Branding the Peace Corps — President Obama allowing agency to change logo

pclogo

FROM USA TODAY

BY GREGORY KORTE

APRIL 11, 2016 WASHINGTON — President Obama, often criticized by Republicans for constitutional overreach for his use of executive orders to get around Congress, signed the 254th executive order of his presidency Friday — allowing the Peace Corps to change its logo.

In his seven years in office, he’s also used executive orders to change the name of the National Security Staff to the National Security Council staff, to allow the President’s Council on Physical Fitness and Sports to also consider the role of nutrition, and to prohibit government employees from texting while driving.

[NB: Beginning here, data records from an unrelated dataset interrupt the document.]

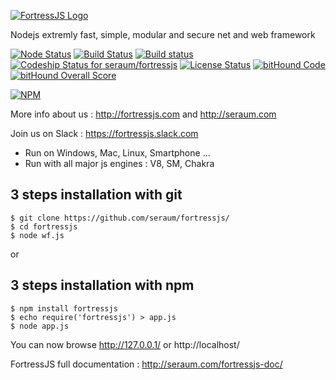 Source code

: [![FortressJS Logo](http://fortressjs.com/images/uploads/logo.png)](http://fortressjs.com/)

Nodejs extremly fast, simple, modular and secure net and web framework

[![Node Status](https://img.shields.io/badge/NodeJS-0.10%20&%20%3E-green.svg)](https://travis-ci.org/seraum/fortressjs)
[![Build Status](https://img.shields.io/travis/seraum/fortressjs/master.svg?label=Linux)](https://travis-ci.org/seraum/fortressjs)
[![Build status](https://img.shields.io/appveyor/ci/adrien-thierry/fortressjs/master.svg?label=Windows)](https://ci.appveyor.com/project/adrien-thierry/fortressjs) 
[![Codeship Status for seraum/fortressjs](https://codeship.com/projects/d68c9340-e907-0133-4de9-226489e381a7/status?branch=master)](https://codeship.com/projects/147395)
[![License Status](https://img.shields.io/badge/License-MIT-blue.svg)](https://github.com/seraum/fortressjs)
[![bitHound Code](https://www.bithound.io/github/seraum/fortressjs/badges/code.svg)](https://www.bithound.io/github/seraum/fortressjs)
[![bitHound Overall Score](https://www.bithound.io/github/seraum/fortressjs/badges/score.svg)](https://www.bithound.io/github/seraum/fortressjs)

[![NPM](https://nodei.co/npm/fortressjs.png?downloads=true&downloadRank=true&stars=true)](https://nodei.co/npm/fortressjs/)

More info about us : http://fortressjs.com and http://seraum.com

Join us on Slack : https://fortressjs.slack.com


* Run on Windows, Mac, Linux, Smartphone ...
* Run with all major js engines : V8, SM, Chakra

3 steps installation with git
-----------------------------

```
$ git clone https://github.com/seraum/fortressjs/
$ cd fortressjs
$ node wf.js
```

or

3 steps installation with npm
-----------------------------

```
$ npm install fortressjs
$ echo require('fortressjs') > app.js
$ node app.js
```

You can now browse http://127.0.0.1/ or http://localhost/

FortressJS full documentation : http://seraum.com/fortressjs-doc/

[travis-image]: https://img.shields.io/travis/seraum/fortressjs/master.svg?label=Linux
[travis-url]: https://travis-ci.org/seraum/fortressjs
[appveyor-image]: https://img.shields.io/appveyor/ci/adrien-thierry/fortressjs/master.svg?label=Windows
[appveyor-url]: https://ci.appveyor.com/project/adrien-thierry/fortressjs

And, showing that executive orders can attend to even the smallest details, Obama signed an executive order in 2014 to correct a typographical error in a previous executive order — which governed the format of executive orders.

Executive orders are often thought of as the most muscular form of presidential authority. And in some cases, they are. Executive orders can declare national emergencies, impose sanctions on other countries, set federal purchasing policies, and dictate the working conditions for 3 million federal employees.

But more often than not, they deal with more mundane matters of bureaucracy.

“Particularly since Bush, this notion that every executive order constitutes an imperial power grab by the president — it just doesn’t match up with the facts on the ground,” said William Howell, a University of Chicago professor and author of Politics Without Persuasion: The Politics of Direct Presidential Action.

“It’s not all power grabs. A lot of it is clearly trivial stuff,” he said.

That’s one reason why simply counting the number of executive orders issued by a president is a poor measure of how sweeping his use of executive power is. So while President Obama has noted that he’s issuing fewer executive orders than any president in 100 years, it’s debatable how many of those executive orders encroach on the power of Congress.”It is not so much the number of executive orders but executive orders that are in direct violation or in opposition to the intent of the Congress,” saidSen. Pat Roberts, R-Kan., in a debate over the closure of the Guantanamo Bay prison last year.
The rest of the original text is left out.